Gilchrist Olympio n’a pas beaucoup vu ses anciens amis de l’opposition à Lomé et on peut le regretter. Mais il n’a pas oublié de reconnaitre qu’en dépit des particularités de chacune de leurs formations, il y a des avancées rendues possibles par des solidarités de circonstance: » nous nous félicitons de la fermeté avec laquelle l’opposition démocratique, dans le souci de la transparence et pour limiter les opportunités de fraude, a exigé et obtenu le mode de recensement, permettant la délivrance d’une carte d’électeur numérisée avec photo et empreinte digitale du titulaire ». Compte tenu d’une antériorité extrêmement pauvre en congratulation pour le travail des autres partis de l’opposition, il faudra peut-être se contenter de ce sérum de gratitude distillé au compte-goutte…L’amertume n’est cependant, jamais bien loin et on peut en avoir une idée d’ensemble lorsque le président de l’UFC définit les cadres de son rapport au reste de la classe politique de son pays: « nous tendons la main à ceux qui partagent notre idéal; à ceux qui ne le partagent pas, nous souhaitons qu’ils sortent de leurs errements, qu’ils se modernisent et apprennent à résoudre les problèmes d’un monde en pleine transformation dans cette ère de la mondialisation mue par une course effrénée au progrès scientifique et technologique. »
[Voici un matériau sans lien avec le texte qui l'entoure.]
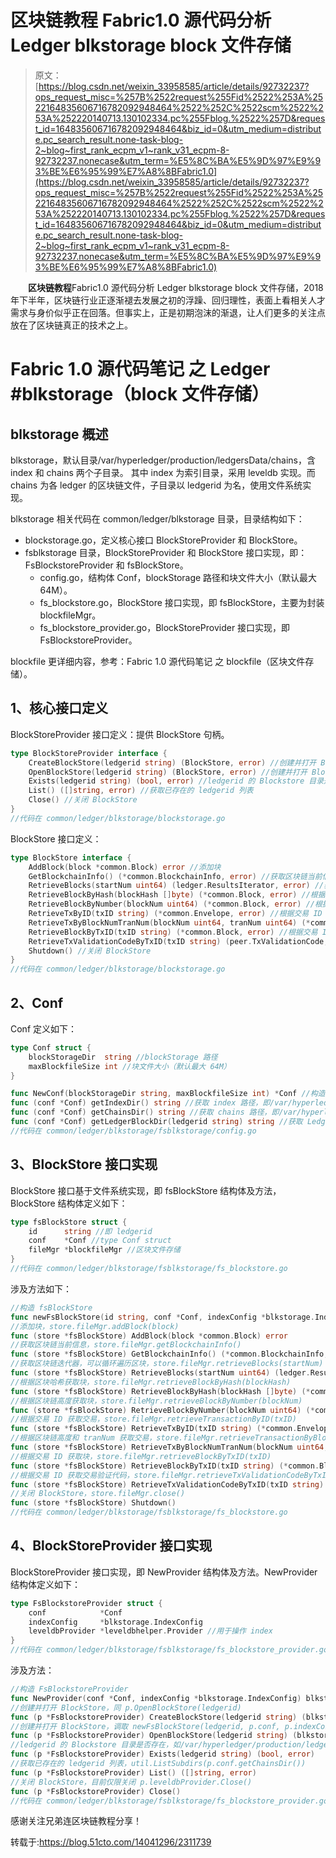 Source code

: # 区块链教程 Fabric1.0 源代码分析 Ledger blkstorage block 文件存储

> 原文：[https://blog.csdn.net/weixin_33958585/article/details/92732237?ops_request_misc=%257B%2522request%255Fid%2522%253A%2522164835606716782092948464%2522%252C%2522scm%2522%253A%252220140713.130102334.pc%255Fblog.%2522%257D&request_id=164835606716782092948464&biz_id=0&utm_medium=distribute.pc_search_result.none-task-blog-2~blog~first_rank_ecpm_v1~rank_v31_ecpm-8-92732237.nonecase&utm_term=%E5%8C%BA%E5%9D%97%E9%93%BE%E6%95%99%E7%A8%8BFabric1.0](https://blog.csdn.net/weixin_33958585/article/details/92732237?ops_request_misc=%257B%2522request%255Fid%2522%253A%2522164835606716782092948464%2522%252C%2522scm%2522%253A%252220140713.130102334.pc%255Fblog.%2522%257D&request_id=164835606716782092948464&biz_id=0&utm_medium=distribute.pc_search_result.none-task-blog-2~blog~first_rank_ecpm_v1~rank_v31_ecpm-8-92732237.nonecase&utm_term=%E5%8C%BA%E5%9D%97%E9%93%BE%E6%95%99%E7%A8%8BFabric1.0)

　　**区块链教程**Fabric1.0 源代码分析 Ledger blkstorage block 文件存储，2018 年下半年，区块链行业正逐渐褪去发展之初的浮躁、回归理性，表面上看相关人才需求与身价似乎正在回落。但事实上，正是初期泡沫的渐退，让人们更多的关注点放在了区块链真正的技术之上。

# Fabric 1.0 源代码笔记 之 Ledger #blkstorage（block 文件存储）

## blkstorage 概述

blkstorage，默认目录/var/hyperledger/production/ledgersData/chains，含 index 和 chains 两个子目录。
其中 index 为索引目录，采用 leveldb 实现。而 chains 为各 ledger 的区块链文件，子目录以 ledgerid 为名，使用文件系统实现。

blkstorage 相关代码在 common/ledger/blkstorage 目录，目录结构如下：

*   blockstorage.go，定义核心接口 BlockStoreProvider 和 BlockStore。
*   fsblkstorage 目录，BlockStoreProvider 和 BlockStore 接口实现，即：FsBlockstoreProvider 和 fsBlockStore。
    *   config.go，结构体 Conf，blockStorage 路径和块文件大小（默认最大 64M）。
    *   fs_blockstore.go，BlockStore 接口实现，即 fsBlockStore，主要为封装 blockfileMgr。
    *   fs_blockstore_provider.go，BlockStoreProvider 接口实现，即 FsBlockstoreProvider。

blockfile 更详细内容，参考：Fabric 1.0 源代码笔记 之 blockfile（区块文件存储）。

## 1、核心接口定义

BlockStoreProvider 接口定义：提供 BlockStore 句柄。

```go
type BlockStoreProvider interface {
    CreateBlockStore(ledgerid string) (BlockStore, error) //创建并打开 BlockStore
    OpenBlockStore(ledgerid string) (BlockStore, error) //创建并打开 BlockStore
    Exists(ledgerid string) (bool, error) //ledgerid 的 Blockstore 目录是否存在
    List() ([]string, error) //获取已存在的 ledgerid 列表
    Close() //关闭 BlockStore
}
//代码在 common/ledger/blkstorage/blockstorage.go
```

BlockStore 接口定义：

```go
type BlockStore interface {
    AddBlock(block *common.Block) error //添加块
    GetBlockchainInfo() (*common.BlockchainInfo, error) //获取区块链当前信息
    RetrieveBlocks(startNum uint64) (ledger.ResultsIterator, error) //获取区块链迭代器，可以循环遍历区块
    RetrieveBlockByHash(blockHash []byte) (*common.Block, error) //根据区块哈希获取块
    RetrieveBlockByNumber(blockNum uint64) (*common.Block, error) //根据区块链高度获取块
    RetrieveTxByID(txID string) (*common.Envelope, error) //根据交易 ID 获取交易
    RetrieveTxByBlockNumTranNum(blockNum uint64, tranNum uint64) (*common.Envelope, error) //根据区块链高度和 tranNum 获取交易
    RetrieveBlockByTxID(txID string) (*common.Block, error) //根据交易 ID 获取块
    RetrieveTxValidationCodeByTxID(txID string) (peer.TxValidationCode, error) //根据交易 ID 获取交易验证代码
    Shutdown() //关闭 BlockStore
}
//代码在 common/ledger/blkstorage/blockstorage.go
```

## 2、Conf

Conf 定义如下：

```go
type Conf struct {
    blockStorageDir  string //blockStorage 路径
    maxBlockfileSize int //块文件大小（默认最大 64M）
}

func NewConf(blockStorageDir string, maxBlockfileSize int) *Conf //构造 Conf
func (conf *Conf) getIndexDir() string //获取 index 路径，即/var/hyperledger/production/ledgersData/chains/index
func (conf *Conf) getChainsDir() string //获取 chains 路径，即/var/hyperledger/production/ledgersData/chains/chains
func (conf *Conf) getLedgerBlockDir(ledgerid string) string //获取 Ledger Block，如/var/hyperledger/production/ledgersData/chains/chains/mychannel
//代码在 common/ledger/blkstorage/fsblkstorage/config.go
```

## 3、BlockStore 接口实现

BlockStore 接口基于文件系统实现，即 fsBlockStore 结构体及方法，BlockStore 结构体定义如下：

```go
type fsBlockStore struct {
    id      string //即 ledgerid
    conf    *Conf //type Conf struct
    fileMgr *blockfileMgr //区块文件存储
}
//代码在 common/ledger/blkstorage/fsblkstorage/fs_blockstore.go
```

涉及方法如下：

```go
//构造 fsBlockStore
func newFsBlockStore(id string, conf *Conf, indexConfig *blkstorage.IndexConfig, dbHandle *leveldbhelper.DBHandle) *fsBlockStore
//添加块，store.fileMgr.addBlock(block)
func (store *fsBlockStore) AddBlock(block *common.Block) error
//获取区块链当前信息，store.fileMgr.getBlockchainInfo()
func (store *fsBlockStore) GetBlockchainInfo() (*common.BlockchainInfo, error)
//获取区块链迭代器，可以循环遍历区块，store.fileMgr.retrieveBlocks(startNum)
func (store *fsBlockStore) RetrieveBlocks(startNum uint64) (ledger.ResultsIterator, error)
//根据区块哈希获取块，store.fileMgr.retrieveBlockByHash(blockHash)
func (store *fsBlockStore) RetrieveBlockByHash(blockHash []byte) (*common.Block, error)
//根据区块链高度获取块，store.fileMgr.retrieveBlockByNumber(blockNum)
func (store *fsBlockStore) RetrieveBlockByNumber(blockNum uint64) (*common.Block, error)
//根据交易 ID 获取交易，store.fileMgr.retrieveTransactionByID(txID)
func (store *fsBlockStore) RetrieveTxByID(txID string) (*common.Envelope, error) 
//根据区块链高度和 tranNum 获取交易，store.fileMgr.retrieveTransactionByBlockNumTranNum(blockNum, tranNum)
func (store *fsBlockStore) RetrieveTxByBlockNumTranNum(blockNum uint64, tranNum uint64) (*common.Envelope, error)
//根据交易 ID 获取块，store.fileMgr.retrieveBlockByTxID(txID)
func (store *fsBlockStore) RetrieveBlockByTxID(txID string) (*common.Block, error) 
//根据交易 ID 获取交易验证代码，store.fileMgr.retrieveTxValidationCodeByTxID(txID)
func (store *fsBlockStore) RetrieveTxValidationCodeByTxID(txID string) (peer.TxValidationCode, error) 
//关闭 BlockStore，store.fileMgr.close()
func (store *fsBlockStore) Shutdown() 
//代码在 common/ledger/blkstorage/fsblkstorage/fs_blockstore.go
```

## 4、BlockStoreProvider 接口实现

BlockStoreProvider 接口实现，即 NewProvider 结构体及方法。NewProvider 结构体定义如下：

```go
type FsBlockstoreProvider struct {
    conf            *Conf
    indexConfig     *blkstorage.IndexConfig
    leveldbProvider *leveldbhelper.Provider //用于操作 index
}
//代码在 common/ledger/blkstorage/fsblkstorage/fs_blockstore_provider.go
```

涉及方法：

```go
//构造 FsBlockstoreProvider
func NewProvider(conf *Conf, indexConfig *blkstorage.IndexConfig) blkstorage.BlockStoreProvider 
//创建并打开 BlockStore，同 p.OpenBlockStore(ledgerid)
func (p *FsBlockstoreProvider) CreateBlockStore(ledgerid string) (blkstorage.BlockStore, error) 
//创建并打开 BlockStore，调取 newFsBlockStore(ledgerid, p.conf, p.indexConfig, indexStoreHandle)，即构造 fsBlockStore
func (p *FsBlockstoreProvider) OpenBlockStore(ledgerid string) (blkstorage.BlockStore, error) 
//ledgerid 的 Blockstore 目录是否存在，如/var/hyperledger/production/ledgersData/chains/chains/mychannel
func (p *FsBlockstoreProvider) Exists(ledgerid string) (bool, error) 
//获取已存在的 ledgerid 列表，util.ListSubdirs(p.conf.getChainsDir())
func (p *FsBlockstoreProvider) List() ([]string, error) 
//关闭 BlockStore，目前仅限关闭 p.leveldbProvider.Close()
func (p *FsBlockstoreProvider) Close() 
//代码在 common/ledger/blkstorage/fsblkstorage/fs_blockstore_provider.go
```

感谢关注兄弟连区块链教程分享！

转载于:https://blog.51cto.com/14041296/2311739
Il faut certainement du temps et une dose supplémentaire d’efforts pour parvenir à transcender certaines situations. Les évolutions dans le discours n’en méritent pas moins d’être soulignées. On peut se dire également que ce ne sont là que des mots et que l’art est difficile, mais un point de départ peut revêtir plusieurs formes…Le leader de l’UFC a peut-être choisi la moins évidente, celle qui consiste à dire les choses avant de les faire. Certains lui en donneront acte, d’autres soutiendront (à tort ou à raison) que le « Maréchal » (c’est le nom qu’on lui donne dans certains cercles) n’a pas changé. Les premiers mettront en avant sa volonté de tenir coûte que coûte ces assises en dépit des difficultés, son approche moins tranchée des choses depuis deux ans et les efforts pour insuffler en interne une vision de proximité à son engagement politique. Les autres intenteront contre lui une action en passéisme et prétendront que Gilchrist Olympio s’est bien gardé lors de son séjour à Lomé d’évoquer le sujet du renouvellement du bureau de son parti, du problème des transfuges de l’UFC et du réchauffement de ses liens avec les autres leaders de l’opposition. Seul le patron de l’Union des forces de changement lui-même peut dire avec certitude si le « Gilchrist 2007 » est réellement un bon crû ou pas…Même si la bouteille porte un nom prestigieux et qu’on a pu mesurer dernièrement à quel point les togolais pouvaient encore se rassembler à sa seule évocation, tout se décidera à sa dégustation et à sa réception lors des rendez-vous qui attendent le pays.